Renzi lo ha detto ieri alla fine di un lungo ragionamento ma lo ha detto con parole definitive, che segnano uno spartiacque culturale tra l’Italia social confusa dei professionisti della morale e l’Italia che sogna di non farsi seppellire dalle lezioncine dei Rodotà-tà-tà, dalle interviste delle teste di Casson (copyright Montanelli), dai cloni di Antonio Ingroia, dai cugini di Crocetta, dagli zii di Marino, dai magistrati che si trasformano in giornalisti e dai giornalisti che si trasformano in talebani del moralismo. Goduria assoluta: “Noi – ha detto ieri Renzi – non siamo dei passacarte della procura di Trani”. Non ci illudiamo, per carità. Sappiamo bene che dalle parole sarà difficile passare ai fatti. Sappiamo bene che i muscoli mostrati oggi da Renzi contro i passacartisti delle procure non avranno lo stesso tono quando si andrà a parlare di riforma delle intercettazioni, di riforma della giustizia penale, di peso delle correnti nella magistratura, di separazione delle carriere e di tutti gli altri temi che andrebbero affrontati per essere coerenti con quanto detto ieri dal presidente del Consiglio, per limitare la presenza della magistratura nella vita della politica e dare alla politica e allo stato di diritto gli antidoti giusti per combattere quel virus letale che si chiama supplenza della magistratura.

 

[**Video_box_2**]Sappiamo bene che Renzi stesso è lo stesso furbacchione che spesso si contraddice, quando si parla di giustizia, e che è Renzi stesso, per esempio, ad aver concentrato nelle mani di un magistrato, Raffaele Cantone, nuovo inimitabile ayatollah delle coscienze democratiche, un potere tale che non può che stonare con chi sostiene che la politica e la magistratura, evviva Montesquieu, debbano essere mondi separati, confinanti, anche comunicanti, ma non sovrapponibili. Sappiamo tutto questo. Ma non possiamo trattenerci dall’esultare per questo Renzi, molto fogliante, che nello scontro culturale di civiltà che esiste in Italia sulla giustizia sceglie, almeno oggi, da che parte stare, mettendo così in imbarazzo (la nostra solidarietà agli amici di Largo Fochetti, vedi editoriale a pagina tre) la sinistra social confusa della Repubblica delle Serracchiani, che da una vita prova a dimostrare, portando minorenni al Palasharp, firmando appelli su appelli, consumando le penne degli Zagrebelsky, dei Saviano e dei Di Matteo, che i progressisti hanno il diritto di non critica nei confronti della magistratura. Scriveva nel 1998 l’ex magistrato rosso Francesco Misiani: “La verità è che il nostro potere di supplenza rispetto all’esecutivo è andato a crescere nel tempo grazie anche all’appoggio della sinistra e del Pci in primo luogo: che su noi magistrati, o, almeno, su una parte di noi, aveva deciso di investire risorse e attenzione”. Saremmo ingenui se dicessimo che oggi la sinistra ha rottamato un suo tabù. Ma sarebbe da sciocchi non capire che per un giorno, nello scontro di civiltà, Renzi, mettendo in mutande la repubblica del moralismo, ha scelto da che parte stare. La parte che ha scelto, in un clima che potremmo definire da patto culturale del Nazareno, è quella giusta. E noi non ci illudiamo, ovvio, ma almeno oggi un pochino godiamo.

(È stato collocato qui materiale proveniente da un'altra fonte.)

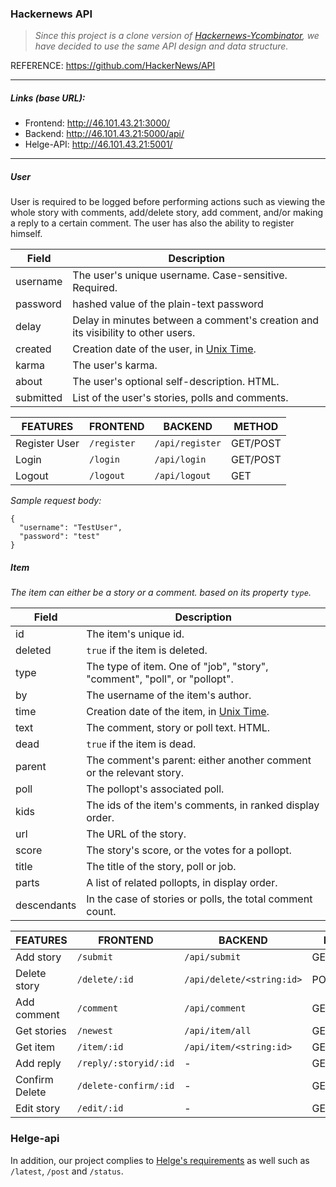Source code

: ### Hackernews API
> _Since this project is a clone version of [Hackernews-Ycombinator](https://news.ycombinator.com/), we have decided to use the same API design and data structure._

REFERENCE: https://github.com/HackerNews/API

---

##### _Links (base URL):_
* Frontend: http://46.101.43.21:3000/
* Backend: http://46.101.43.21:5000/api/
* Helge-API: http://46.101.43.21:5001/

---
##### User
User is required to be logged before performing actions such as viewing the whole story with comments, add/delete story, add comment, and/or making a reply to a certain comment. The user has also the ability to register himself.

Field | Description
------|------------
username | The user's unique username. Case-sensitive. Required.
password | hashed value of the plain-text password
delay | Delay in minutes between a comment's creation and its visibility to other users.
created | Creation date of the user, in [Unix Time](http://en.wikipedia.org/wiki/Unix_time).
karma | The user's karma.
about | The user's optional self-description. HTML.
submitted | List of the user's stories, polls and comments.

FEATURES | FRONTEND | BACKEND | METHOD
-------|----------|-------- | ------------
Register User | `/register` | `/api/register` | GET/POST
Login | `/login` | `/api/login` | GET/POST
Logout | `/logout` | `/api/logout` | GET

_Sample request body:_
```
{
  "username": "TestUser",
  "password": "test"
}
```
##### Item

_The item can either be a story or a comment. based on its property `type`._

Field | Description
------|------------
id | The item's unique id.
deleted | `true` if the item is deleted.
type | The type of item. One of "job", "story", "comment", "poll", or "pollopt".
by | The username of the item's author.
time | Creation date of the item, in [Unix Time](http://en.wikipedia.org/wiki/Unix_time).
text | The comment, story or poll text. HTML.
dead | `true` if the item is dead.
parent | The comment's parent: either another comment or the relevant story.
poll | The pollopt's associated poll.
kids | The ids of the item's comments, in ranked display order.
url | The URL of the story.
score | The story's score, or the votes for a pollopt.
title | The title of the story, poll or job.
parts | A list of related pollopts, in display order.
descendants | In the case of stories or polls, the total comment count.

FEATURES | FRONTEND | BACKEND | METHOD
-------|----------|----------- | ---------------
Add story | `/submit` | `/api/submit` | GET/POST
Delete story | `/delete/:id` | `/api/delete/<string:id>` | POST/DELETE
Add comment | `/comment` | `/api/comment` | GET/POST
Get stories | `/newest` | `/api/item/all` | GET
Get item | `/item/:id` | `/api/item/<string:id>` | GET
Add reply | `/reply/:storyid/:id` | - | GET
Confirm Delete | `/delete-confirm/:id` | - | GET
Edit story  | `/edit/:id` | - | GET/POST

### Helge-api
In addition, our project complies to [Helge's requirements](https://github.com/cph-cs241/soft2018fall-lsd-teaching-material/blob/master/assignments/03-Minimum_Requirements_and_API_Description.md) as well such as `/latest`, `/post` and `/status`.
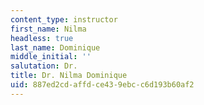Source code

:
 ```yaml
---
content_type: instructor
first_name: Nilma
headless: true
last_name: Dominique
middle_initial: ''
salutation: Dr.
title: Dr. Nilma Dominique
uid: 887ed2cd-affd-ce43-9ebc-c6d193b60af2
---
```

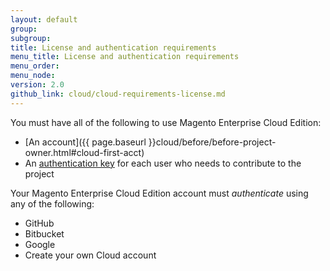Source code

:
 ```yaml
---
layout: default
group: 
subgroup:
title: License and authentication requirements
menu_title: License and authentication requirements
menu_order:
menu_node:
version: 2.0
github_link: cloud/cloud-requirements-license.md
---
```


You must have all of the following to use Magento Enterprise Cloud Edition:

*	[An account]({{ page.baseurl }}cloud/before/before-project-owner.html#cloud-first-acct)
*	An [authentication key]({{page.baseurl}}cloud/before/before-project-owner.html#cloud-owner-keys) for each user who needs to contribute to the project

Your Magento Enterprise Cloud Edition account must *authenticate* using any of the following:

*	GitHub
*	Bitbucket
*	Google
*	Create your own Cloud account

  • Claudio Cerasa Direttore
  • Nasce a Palermo nel 1982, vive a Roma da parecchio tempo, lavora al Foglio dal 2005 e da gennaio 2015 è direttore. Ha scritto qualche libro (“Le catene della destra” e “Le catene della sinistra”, con Rizzoli, “Io non posso tacere”, con Einaudi, “Tra l’asino e il cane. Conversazione sull’Italia”, con Rizzoli, “La Presa di Roma”, con Rizzoli, e "Ho visto l'uomo nero", con Castelvecchi), è su Twitter. E’ interista, ma soprattutto palermitano. Va pazzo per i Green Day, gli Strokes, i Killers, i tortini al cioccolato e le ostriche ghiacciate. Due figli.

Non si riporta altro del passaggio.